# Load Library

In [1]:
import torch

In [2]:
torch.cuda.current_device()

0

In [3]:
import os
os.environ["CUDA_VISIBLE_DEVICES"] = "0"
os.environ["TOKENIZERS_PARALLELISM"] = "false"
os.environ["WANDB_MODE"] = "offline"

In [4]:
import warnings
warnings.filterwarnings("ignore")

In [5]:
import numpy as np
import pandas as pd
import os
from tqdm import tqdm

import torch
import torch.nn as nn

import transformers
from transformers import (AutoModelForCausalLM,
                          AutoTokenizer,
                          BitsAndBytesConfig,
                          TrainingArguments,
                          pipeline,
                          logging)
from datasets import Dataset
from peft import LoraConfig, PeftConfig
import bitsandbytes as bnb
from trl import SFTTrainer

from sklearn.metrics import (accuracy_score,
                             classification_report,
                             confusion_matrix)
from sklearn.model_selection import train_test_split

⚙️  Running in WANDB offline mode


In [6]:
from transformers import logging

logging.set_verbosity_error()

In [7]:
from datasets import load_dataset, DatasetDict

## Load Dataset

In [8]:
data = load_dataset('../dataset/thai-sentiment/')

In [9]:
data

DatasetDict({
    train: Dataset({
        features: ['label', 'text'],
        num_rows: 500
    })
    validation: Dataset({
        features: ['label', 'text'],
        num_rows: 100
    })
    test: Dataset({
        features: ['label', 'text'],
        num_rows: 200
    })
})

In [10]:
data['train'][0]

{'label': 0,
 'text': 'อยากได้ลิปรววแต่กูไม่ไหวใจอีทูดี้ละ การที่คิ้วกูหายระหว่างวันแม่งไม่ตลก'}

# Data PreProcess

In [11]:
def generate_prompt(data_point):
    return f"""
            Analyze the sentiment of the tweet enclosed in square brackets,
            determine if it is positive or negative, and return the answer as
            the corresponding sentiment label "positive" or  "negative"
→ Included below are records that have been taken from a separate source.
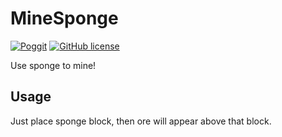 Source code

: # MineSponge
[![Poggit](https://poggit.pmmp.io/ci.shield/MCPE-PC/MineSponge/MineSponge)](https://poggit.pmmp.io/ci/MCPE-PC/MineSponge)
[![GitHub license](https://img.shields.io/github/license/MCPE-PC/MineSponge.svg)](https://github.com/MCPE-PC/MineSponge/blob/master/LICENSE)

Use sponge to mine!
## Usage
Just place sponge block, then ore will appear above that block.
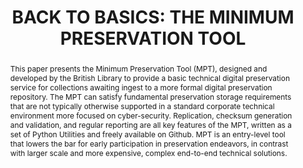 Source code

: ---
abstract: 'This paper presents the Minimum Preservation Tool (MPT), designed and developed
  by the British Library to provide a basic technical digital preservation service
  for collections awaiting ingest to a more formal digital preservation repository.
  The MPT can satisfy fundamental preservation storage requirements that are not typically
  otherwise supported in a standard corporate technical environment more focused on
  cyber-security. Replication, checksum generation and validation, and regular reporting
  are all key features of the MPT, written as a set of Python Utilities and freely
  available on Github. MPT is an entry-level tool that lowers the bar for early participation
  in preservation endeavors, in contrast with larger scale and more expensive, complex
  end-to-end technical solutions.

  '
creators:
- Maureen Pennock
- John Beaman
- Peter May
- Kevin Davies
date: null
document_url: https://services.phaidra.univie.ac.at/api/object/o:1424906/download
grand_parent: iPRES
institutions:
- British Library
keywords:
- minimum preservation tool
- checksums
- integrity
- replication
- accessibility
- open source
- file preservation
- risk reduction
- assurance
landing_page_url: https://phaidra.univie.ac.at/o:1424906
language: eng
layout: publication
license: CC BY 4.0 International
notes_url: null
parent: iPRES 2021
publication_type: paper
size: 338549
slides_url: null
source_name: iPRES
stream_url: null
title: 'BACK TO BASICS: THE MINIMUM PRESERVATION TOOL'
year: 2021
--- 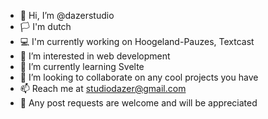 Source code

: - 👋 Hi, I’m @dazerstudio
- 🏳  I'm dutch
- 💻 I'm currently working on Hoogeland-Pauzes, Textcast
- 👀 I’m interested in web development
- 🌱 I’m currently learning Svelte
- 💞️ I’m looking to collaborate on any cool projects you have
- 📫 Reach me at studiodazer@gmail.com
- 📩 Any post requests are welcome and will be appreciated
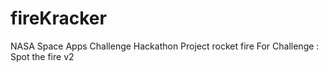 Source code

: # fireKracker
NASA Space Apps Challenge Hackathon Project rocket fire 
For Challenge : Spot the fire v2 
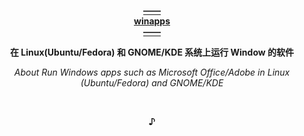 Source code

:   <p align="center"><a href="https://github.com/Fmstrat/winapps">
                                                                 <b>——<br>winapps<br>——</b>
  </a></p>
  <p align="center">                             <b>在 Linux(Ubuntu/Fedora) 和 GNOME/KDE 系统上运行 Window 的软件</b></p>
  <p align="center">          <i>About Run Windows apps such as Microsoft Office/Adobe in Linux (Ubuntu/Fedora) and GNOME/KDE </i></p>
  <br><p align="center"><b>♪</b></p><br>
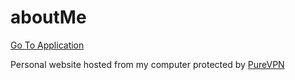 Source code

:# aboutMe
<a href='http://141.101.171.149:8080' target='_blank'>Go To Application</a>
<br>

Personal website hosted from my computer protected by [PureVPN](https://www.purevpn.com/pages/home.php)
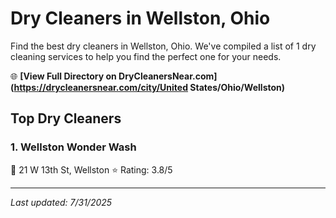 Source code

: # Dry Cleaners in Wellston, Ohio

Find the best dry cleaners in Wellston, Ohio. We've compiled a list of 1 dry cleaning services to help you find the perfect one for your needs.

🌐 **[View Full Directory on DryCleanersNear.com](https://drycleanersnear.com/city/United States/Ohio/Wellston)**

## Top Dry Cleaners

### 1. Wellston Wonder Wash
📍 21 W 13th St, Wellston
⭐ Rating: 3.8/5


---

*Last updated: 7/31/2025*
            [{data_point["text"]}] = {data_point["label"]}
            """.strip()

def generate_test_prompt(data_point):
    return f"""
            Analyze the sentiment of the tweet enclosed in square brackets,
            determine if it is positive or negative, and return the answer as
            the corresponding sentiment label "positive" or  "negative"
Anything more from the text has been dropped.